(Information shown Opens)

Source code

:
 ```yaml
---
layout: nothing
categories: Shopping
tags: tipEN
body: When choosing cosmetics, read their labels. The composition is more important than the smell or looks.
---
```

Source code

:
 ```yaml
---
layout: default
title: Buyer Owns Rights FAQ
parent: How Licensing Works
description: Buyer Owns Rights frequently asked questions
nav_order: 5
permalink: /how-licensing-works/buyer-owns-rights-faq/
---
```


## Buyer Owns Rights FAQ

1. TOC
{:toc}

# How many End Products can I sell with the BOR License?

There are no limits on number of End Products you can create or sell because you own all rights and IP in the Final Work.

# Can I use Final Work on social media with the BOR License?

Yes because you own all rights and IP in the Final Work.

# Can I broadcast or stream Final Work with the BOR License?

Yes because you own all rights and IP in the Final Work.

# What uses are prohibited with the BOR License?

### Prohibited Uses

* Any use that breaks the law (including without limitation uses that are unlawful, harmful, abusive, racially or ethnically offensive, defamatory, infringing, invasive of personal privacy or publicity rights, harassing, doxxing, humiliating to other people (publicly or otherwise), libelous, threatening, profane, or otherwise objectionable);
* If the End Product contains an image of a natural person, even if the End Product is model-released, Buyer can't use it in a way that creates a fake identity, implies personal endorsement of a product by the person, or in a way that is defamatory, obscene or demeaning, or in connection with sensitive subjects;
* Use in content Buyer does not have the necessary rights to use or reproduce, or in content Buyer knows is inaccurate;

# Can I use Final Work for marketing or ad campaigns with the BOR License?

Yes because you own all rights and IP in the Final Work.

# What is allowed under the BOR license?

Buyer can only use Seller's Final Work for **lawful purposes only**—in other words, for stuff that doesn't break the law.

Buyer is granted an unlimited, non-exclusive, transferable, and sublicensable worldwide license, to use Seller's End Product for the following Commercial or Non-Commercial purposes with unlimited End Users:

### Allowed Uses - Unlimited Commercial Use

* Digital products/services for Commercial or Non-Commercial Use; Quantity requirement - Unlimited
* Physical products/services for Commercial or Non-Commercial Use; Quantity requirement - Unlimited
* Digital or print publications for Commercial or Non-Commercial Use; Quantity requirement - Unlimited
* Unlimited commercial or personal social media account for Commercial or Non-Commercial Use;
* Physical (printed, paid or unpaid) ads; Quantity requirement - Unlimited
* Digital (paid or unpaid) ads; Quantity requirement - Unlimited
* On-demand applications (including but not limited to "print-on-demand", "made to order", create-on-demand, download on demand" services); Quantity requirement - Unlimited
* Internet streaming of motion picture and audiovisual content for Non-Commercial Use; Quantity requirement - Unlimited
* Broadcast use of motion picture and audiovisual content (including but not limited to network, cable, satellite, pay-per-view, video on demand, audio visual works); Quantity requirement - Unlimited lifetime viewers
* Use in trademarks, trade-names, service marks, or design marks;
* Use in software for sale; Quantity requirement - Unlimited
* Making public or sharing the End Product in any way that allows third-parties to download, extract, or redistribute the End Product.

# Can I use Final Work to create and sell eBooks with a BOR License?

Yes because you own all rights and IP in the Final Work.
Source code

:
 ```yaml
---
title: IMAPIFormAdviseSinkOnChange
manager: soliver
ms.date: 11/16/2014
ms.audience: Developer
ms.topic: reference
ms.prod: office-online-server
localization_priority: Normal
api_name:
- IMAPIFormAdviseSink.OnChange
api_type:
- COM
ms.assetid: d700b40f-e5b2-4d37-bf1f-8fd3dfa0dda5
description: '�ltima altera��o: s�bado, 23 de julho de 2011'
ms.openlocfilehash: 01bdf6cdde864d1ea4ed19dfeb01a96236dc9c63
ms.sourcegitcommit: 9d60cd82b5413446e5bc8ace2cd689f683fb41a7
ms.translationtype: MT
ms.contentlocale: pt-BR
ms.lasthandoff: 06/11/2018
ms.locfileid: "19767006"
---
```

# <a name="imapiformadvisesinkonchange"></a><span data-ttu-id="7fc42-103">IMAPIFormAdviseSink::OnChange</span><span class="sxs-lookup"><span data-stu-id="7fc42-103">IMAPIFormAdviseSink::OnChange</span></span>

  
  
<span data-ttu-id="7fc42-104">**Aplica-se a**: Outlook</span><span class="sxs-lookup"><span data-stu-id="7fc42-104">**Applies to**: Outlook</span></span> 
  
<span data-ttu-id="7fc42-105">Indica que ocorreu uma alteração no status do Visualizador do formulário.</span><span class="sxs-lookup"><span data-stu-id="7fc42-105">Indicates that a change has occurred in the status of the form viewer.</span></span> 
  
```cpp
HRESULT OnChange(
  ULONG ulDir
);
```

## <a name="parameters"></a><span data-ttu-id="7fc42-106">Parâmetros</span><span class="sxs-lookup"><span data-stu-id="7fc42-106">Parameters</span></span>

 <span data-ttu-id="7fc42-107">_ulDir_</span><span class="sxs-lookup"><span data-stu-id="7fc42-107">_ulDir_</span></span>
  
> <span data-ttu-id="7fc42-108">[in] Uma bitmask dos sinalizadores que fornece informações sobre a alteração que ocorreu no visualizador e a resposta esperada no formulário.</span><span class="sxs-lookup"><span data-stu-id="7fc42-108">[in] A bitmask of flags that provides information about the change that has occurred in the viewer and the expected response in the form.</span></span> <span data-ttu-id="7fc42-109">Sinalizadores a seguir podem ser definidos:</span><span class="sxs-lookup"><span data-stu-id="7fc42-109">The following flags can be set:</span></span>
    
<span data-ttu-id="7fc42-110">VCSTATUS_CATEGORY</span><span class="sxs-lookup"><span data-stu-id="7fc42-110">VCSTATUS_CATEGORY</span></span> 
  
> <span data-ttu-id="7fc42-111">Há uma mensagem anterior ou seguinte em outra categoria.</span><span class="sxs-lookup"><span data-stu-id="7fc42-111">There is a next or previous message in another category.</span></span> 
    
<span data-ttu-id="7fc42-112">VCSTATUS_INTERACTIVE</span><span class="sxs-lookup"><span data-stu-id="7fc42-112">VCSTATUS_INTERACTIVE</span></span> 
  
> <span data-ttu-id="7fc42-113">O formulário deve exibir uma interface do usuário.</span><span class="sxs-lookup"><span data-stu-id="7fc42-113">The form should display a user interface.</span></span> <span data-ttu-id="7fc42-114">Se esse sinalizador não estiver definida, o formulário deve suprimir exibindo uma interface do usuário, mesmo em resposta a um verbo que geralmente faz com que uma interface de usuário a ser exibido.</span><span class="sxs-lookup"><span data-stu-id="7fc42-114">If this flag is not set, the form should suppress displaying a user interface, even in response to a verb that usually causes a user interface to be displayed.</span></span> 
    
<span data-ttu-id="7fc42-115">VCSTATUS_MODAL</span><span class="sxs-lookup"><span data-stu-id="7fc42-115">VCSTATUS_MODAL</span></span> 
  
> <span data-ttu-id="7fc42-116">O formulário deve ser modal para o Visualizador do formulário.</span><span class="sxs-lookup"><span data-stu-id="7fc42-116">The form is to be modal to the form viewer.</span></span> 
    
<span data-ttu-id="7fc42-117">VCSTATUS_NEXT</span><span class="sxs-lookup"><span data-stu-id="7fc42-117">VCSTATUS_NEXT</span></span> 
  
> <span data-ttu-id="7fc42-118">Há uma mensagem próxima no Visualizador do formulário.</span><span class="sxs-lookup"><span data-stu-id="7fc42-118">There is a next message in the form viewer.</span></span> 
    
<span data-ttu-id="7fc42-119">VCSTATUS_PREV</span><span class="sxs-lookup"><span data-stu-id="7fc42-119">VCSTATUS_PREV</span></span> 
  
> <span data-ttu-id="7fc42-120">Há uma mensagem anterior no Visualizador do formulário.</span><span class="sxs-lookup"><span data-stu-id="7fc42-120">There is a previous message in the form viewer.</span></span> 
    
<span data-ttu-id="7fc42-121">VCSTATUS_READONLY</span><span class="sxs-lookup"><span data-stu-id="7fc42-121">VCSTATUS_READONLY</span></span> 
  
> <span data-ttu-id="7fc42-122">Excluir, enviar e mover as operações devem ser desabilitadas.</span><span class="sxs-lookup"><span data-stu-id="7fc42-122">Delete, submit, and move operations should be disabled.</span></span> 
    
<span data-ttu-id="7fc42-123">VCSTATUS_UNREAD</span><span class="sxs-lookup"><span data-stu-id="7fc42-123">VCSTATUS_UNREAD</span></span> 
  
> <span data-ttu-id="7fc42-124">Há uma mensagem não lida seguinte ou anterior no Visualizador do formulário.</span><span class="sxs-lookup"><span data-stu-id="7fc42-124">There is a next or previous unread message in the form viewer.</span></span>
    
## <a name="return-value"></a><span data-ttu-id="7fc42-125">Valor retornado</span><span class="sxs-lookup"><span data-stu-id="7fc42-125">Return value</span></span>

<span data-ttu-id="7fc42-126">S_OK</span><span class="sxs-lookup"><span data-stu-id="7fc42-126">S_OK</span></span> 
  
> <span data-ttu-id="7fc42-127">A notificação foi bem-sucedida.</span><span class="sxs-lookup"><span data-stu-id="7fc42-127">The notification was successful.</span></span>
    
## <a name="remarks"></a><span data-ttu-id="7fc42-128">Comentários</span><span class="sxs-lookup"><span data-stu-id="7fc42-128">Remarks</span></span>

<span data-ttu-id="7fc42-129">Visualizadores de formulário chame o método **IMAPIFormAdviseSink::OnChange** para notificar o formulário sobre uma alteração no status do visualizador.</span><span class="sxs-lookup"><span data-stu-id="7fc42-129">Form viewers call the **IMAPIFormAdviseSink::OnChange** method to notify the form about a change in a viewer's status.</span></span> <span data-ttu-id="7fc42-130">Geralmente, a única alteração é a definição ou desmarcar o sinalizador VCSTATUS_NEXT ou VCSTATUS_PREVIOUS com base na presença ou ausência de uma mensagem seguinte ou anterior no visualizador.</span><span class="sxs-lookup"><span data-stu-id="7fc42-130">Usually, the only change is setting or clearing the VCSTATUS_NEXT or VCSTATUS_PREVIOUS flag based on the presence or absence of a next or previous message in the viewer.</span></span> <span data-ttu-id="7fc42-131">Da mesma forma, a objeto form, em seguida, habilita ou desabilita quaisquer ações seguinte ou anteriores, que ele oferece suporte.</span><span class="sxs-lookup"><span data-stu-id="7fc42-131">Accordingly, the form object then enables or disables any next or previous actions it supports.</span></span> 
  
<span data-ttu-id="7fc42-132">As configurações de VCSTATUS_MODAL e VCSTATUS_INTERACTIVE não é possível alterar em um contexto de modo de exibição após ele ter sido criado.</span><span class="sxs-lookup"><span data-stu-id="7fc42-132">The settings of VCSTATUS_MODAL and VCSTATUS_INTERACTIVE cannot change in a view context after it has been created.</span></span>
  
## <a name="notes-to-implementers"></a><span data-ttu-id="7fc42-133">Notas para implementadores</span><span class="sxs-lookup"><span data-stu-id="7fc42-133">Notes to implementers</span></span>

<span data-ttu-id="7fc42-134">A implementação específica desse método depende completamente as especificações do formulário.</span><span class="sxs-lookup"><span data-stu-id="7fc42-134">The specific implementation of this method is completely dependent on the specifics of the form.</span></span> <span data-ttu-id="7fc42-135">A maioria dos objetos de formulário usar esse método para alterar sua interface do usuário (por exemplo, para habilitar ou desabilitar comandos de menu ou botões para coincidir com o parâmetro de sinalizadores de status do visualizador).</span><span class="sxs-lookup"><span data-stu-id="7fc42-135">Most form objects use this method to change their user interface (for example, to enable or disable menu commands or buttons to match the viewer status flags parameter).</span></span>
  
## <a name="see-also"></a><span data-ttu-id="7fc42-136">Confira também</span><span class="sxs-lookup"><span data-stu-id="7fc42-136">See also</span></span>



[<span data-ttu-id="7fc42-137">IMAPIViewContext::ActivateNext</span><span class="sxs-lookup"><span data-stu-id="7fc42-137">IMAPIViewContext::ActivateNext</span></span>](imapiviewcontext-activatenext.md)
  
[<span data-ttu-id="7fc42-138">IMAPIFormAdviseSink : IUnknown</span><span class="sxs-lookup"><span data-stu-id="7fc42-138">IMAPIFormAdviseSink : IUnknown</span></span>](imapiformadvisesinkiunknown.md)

(Information shown Closes)
(Information shown Opens)

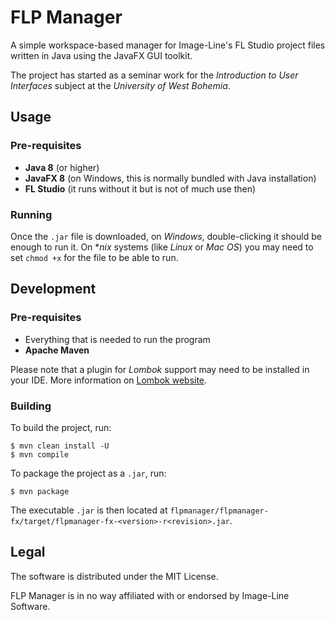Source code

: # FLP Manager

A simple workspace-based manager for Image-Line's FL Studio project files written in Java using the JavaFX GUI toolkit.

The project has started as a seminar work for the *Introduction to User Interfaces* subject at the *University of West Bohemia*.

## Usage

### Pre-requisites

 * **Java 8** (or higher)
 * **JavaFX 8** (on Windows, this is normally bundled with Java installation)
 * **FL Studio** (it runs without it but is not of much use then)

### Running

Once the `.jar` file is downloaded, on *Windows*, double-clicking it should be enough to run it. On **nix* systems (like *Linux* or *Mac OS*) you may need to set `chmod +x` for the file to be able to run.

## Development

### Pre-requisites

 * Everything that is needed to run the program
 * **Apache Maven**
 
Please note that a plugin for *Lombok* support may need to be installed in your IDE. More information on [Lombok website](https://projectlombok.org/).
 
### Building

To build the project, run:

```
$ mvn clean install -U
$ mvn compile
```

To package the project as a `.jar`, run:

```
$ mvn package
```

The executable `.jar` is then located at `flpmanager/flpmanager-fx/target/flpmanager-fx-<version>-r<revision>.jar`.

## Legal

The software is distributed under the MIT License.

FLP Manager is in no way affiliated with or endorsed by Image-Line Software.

(Information shown Closes)
(Information shown Opens)

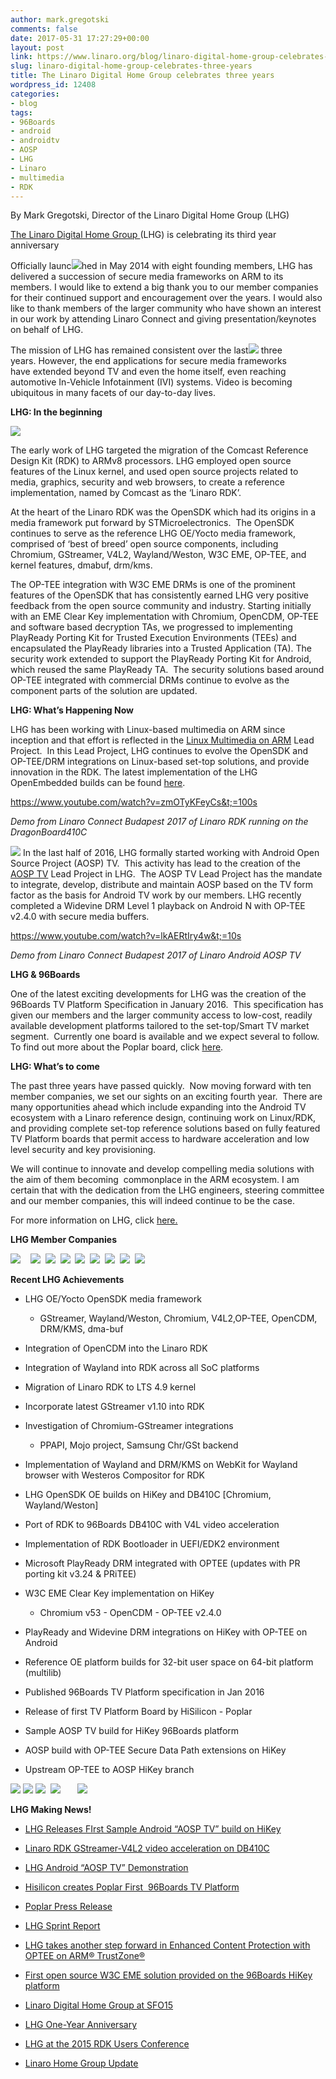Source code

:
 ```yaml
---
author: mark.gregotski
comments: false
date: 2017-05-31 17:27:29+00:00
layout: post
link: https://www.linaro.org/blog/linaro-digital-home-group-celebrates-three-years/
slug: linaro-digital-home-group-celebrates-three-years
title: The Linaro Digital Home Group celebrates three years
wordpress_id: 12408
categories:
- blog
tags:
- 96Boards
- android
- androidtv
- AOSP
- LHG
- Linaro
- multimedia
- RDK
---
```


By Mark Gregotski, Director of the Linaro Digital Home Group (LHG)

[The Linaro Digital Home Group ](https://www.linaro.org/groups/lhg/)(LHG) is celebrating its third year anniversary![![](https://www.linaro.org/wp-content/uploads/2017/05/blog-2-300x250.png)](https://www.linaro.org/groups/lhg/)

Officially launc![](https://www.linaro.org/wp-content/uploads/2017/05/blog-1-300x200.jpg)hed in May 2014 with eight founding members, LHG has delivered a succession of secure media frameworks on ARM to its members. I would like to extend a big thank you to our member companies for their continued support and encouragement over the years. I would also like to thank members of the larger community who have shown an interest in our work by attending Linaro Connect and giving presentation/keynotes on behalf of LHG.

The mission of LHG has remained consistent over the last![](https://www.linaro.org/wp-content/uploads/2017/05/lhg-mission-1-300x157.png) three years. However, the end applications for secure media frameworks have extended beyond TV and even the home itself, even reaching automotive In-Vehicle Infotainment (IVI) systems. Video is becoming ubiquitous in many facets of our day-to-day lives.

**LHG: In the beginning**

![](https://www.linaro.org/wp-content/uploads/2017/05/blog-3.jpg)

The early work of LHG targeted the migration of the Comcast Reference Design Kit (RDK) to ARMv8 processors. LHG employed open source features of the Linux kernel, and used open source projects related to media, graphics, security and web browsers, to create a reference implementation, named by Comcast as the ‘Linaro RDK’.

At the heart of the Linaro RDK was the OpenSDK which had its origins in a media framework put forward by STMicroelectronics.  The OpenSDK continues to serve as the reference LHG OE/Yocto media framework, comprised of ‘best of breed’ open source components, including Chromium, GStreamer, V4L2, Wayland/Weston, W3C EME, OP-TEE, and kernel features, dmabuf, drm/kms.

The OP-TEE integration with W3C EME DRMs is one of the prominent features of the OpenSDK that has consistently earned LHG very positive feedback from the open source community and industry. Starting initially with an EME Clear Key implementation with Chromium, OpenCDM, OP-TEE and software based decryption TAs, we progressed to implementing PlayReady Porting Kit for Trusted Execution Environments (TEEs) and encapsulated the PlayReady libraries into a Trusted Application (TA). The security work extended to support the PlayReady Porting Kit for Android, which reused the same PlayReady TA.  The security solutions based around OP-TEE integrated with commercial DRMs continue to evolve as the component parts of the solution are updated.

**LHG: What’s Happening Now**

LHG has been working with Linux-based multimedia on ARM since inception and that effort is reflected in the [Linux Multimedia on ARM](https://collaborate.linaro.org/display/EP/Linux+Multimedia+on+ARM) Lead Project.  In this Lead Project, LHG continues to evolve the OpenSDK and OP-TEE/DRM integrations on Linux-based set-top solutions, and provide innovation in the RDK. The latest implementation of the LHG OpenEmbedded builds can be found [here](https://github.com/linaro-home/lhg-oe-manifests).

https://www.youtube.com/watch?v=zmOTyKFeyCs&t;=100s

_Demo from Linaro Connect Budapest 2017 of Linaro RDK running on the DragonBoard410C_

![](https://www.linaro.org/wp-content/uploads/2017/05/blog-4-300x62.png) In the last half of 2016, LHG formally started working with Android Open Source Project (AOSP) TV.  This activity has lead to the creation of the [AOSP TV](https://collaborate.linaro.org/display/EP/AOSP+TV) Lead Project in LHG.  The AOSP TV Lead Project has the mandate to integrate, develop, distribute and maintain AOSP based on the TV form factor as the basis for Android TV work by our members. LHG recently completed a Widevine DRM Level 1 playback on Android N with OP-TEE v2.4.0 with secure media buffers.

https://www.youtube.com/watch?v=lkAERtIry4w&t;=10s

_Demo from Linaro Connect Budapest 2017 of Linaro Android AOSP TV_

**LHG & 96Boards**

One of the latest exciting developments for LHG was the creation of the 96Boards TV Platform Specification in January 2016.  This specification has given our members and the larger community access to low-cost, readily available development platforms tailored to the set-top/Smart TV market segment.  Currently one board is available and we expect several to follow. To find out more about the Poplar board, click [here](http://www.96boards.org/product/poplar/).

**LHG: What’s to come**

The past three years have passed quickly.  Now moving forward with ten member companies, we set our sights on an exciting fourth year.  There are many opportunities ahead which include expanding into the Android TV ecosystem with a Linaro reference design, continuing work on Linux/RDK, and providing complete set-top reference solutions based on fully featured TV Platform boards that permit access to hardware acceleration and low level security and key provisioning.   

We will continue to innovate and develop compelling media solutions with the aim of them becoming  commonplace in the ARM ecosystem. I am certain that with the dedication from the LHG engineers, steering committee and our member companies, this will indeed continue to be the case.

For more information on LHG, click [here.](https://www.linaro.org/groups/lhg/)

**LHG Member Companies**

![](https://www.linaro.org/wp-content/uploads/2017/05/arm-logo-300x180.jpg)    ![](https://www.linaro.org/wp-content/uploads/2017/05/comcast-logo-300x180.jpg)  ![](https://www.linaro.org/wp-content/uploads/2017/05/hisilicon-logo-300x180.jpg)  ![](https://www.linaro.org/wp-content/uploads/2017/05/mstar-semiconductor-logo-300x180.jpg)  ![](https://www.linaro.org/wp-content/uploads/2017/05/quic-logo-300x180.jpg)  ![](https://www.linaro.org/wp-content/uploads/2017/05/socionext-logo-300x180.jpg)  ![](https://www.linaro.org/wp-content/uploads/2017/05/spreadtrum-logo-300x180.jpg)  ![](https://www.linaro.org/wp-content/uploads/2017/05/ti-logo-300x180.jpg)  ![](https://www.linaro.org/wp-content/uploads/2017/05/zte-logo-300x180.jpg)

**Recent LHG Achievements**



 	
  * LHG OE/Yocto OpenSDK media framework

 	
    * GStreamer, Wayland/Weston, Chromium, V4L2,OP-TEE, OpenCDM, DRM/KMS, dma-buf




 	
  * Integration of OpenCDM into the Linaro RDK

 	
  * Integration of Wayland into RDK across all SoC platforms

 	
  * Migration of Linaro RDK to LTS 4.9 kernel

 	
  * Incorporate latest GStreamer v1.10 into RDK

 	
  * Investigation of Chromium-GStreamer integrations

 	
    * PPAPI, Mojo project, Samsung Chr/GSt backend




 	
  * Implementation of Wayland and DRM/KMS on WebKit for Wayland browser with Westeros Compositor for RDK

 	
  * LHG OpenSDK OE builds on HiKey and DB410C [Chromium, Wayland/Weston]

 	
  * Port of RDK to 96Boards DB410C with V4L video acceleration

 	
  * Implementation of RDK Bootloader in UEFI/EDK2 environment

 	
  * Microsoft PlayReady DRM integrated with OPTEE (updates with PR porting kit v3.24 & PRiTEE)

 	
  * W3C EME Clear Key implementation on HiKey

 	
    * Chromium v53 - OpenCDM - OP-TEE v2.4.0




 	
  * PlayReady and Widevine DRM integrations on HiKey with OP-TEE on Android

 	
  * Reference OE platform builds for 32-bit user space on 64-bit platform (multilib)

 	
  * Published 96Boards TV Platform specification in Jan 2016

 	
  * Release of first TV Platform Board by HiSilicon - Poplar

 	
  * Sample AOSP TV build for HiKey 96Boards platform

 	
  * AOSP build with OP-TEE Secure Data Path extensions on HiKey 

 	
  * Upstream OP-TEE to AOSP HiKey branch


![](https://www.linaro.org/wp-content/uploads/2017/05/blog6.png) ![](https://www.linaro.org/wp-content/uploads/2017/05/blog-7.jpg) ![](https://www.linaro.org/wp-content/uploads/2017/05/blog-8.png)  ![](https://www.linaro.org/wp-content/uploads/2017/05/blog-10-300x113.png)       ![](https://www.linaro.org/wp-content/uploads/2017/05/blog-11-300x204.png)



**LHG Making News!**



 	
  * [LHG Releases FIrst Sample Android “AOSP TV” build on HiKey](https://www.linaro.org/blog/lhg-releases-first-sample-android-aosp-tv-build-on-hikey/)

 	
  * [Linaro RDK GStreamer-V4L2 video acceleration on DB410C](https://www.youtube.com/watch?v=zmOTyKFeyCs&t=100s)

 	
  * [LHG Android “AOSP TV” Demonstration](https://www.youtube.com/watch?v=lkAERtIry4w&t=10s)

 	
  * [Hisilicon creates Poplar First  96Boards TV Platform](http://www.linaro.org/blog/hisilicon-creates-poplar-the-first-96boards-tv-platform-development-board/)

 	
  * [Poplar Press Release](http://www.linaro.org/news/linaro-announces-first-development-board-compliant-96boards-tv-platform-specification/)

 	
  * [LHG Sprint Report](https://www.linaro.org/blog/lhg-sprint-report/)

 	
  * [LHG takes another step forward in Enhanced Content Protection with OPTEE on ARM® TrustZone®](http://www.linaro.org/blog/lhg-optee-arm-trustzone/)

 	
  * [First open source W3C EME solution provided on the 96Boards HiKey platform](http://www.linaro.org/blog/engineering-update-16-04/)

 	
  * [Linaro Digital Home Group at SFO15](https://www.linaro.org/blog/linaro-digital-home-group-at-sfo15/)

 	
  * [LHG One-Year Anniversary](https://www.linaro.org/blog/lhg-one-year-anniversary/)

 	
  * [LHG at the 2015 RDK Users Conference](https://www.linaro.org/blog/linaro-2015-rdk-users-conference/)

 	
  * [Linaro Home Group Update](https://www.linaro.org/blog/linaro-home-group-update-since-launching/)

(Information shown Closes)

> [Goal of the exercise] State how many lines in the listing above contain the word "systems", giving only the number.

> [Exercise result] 2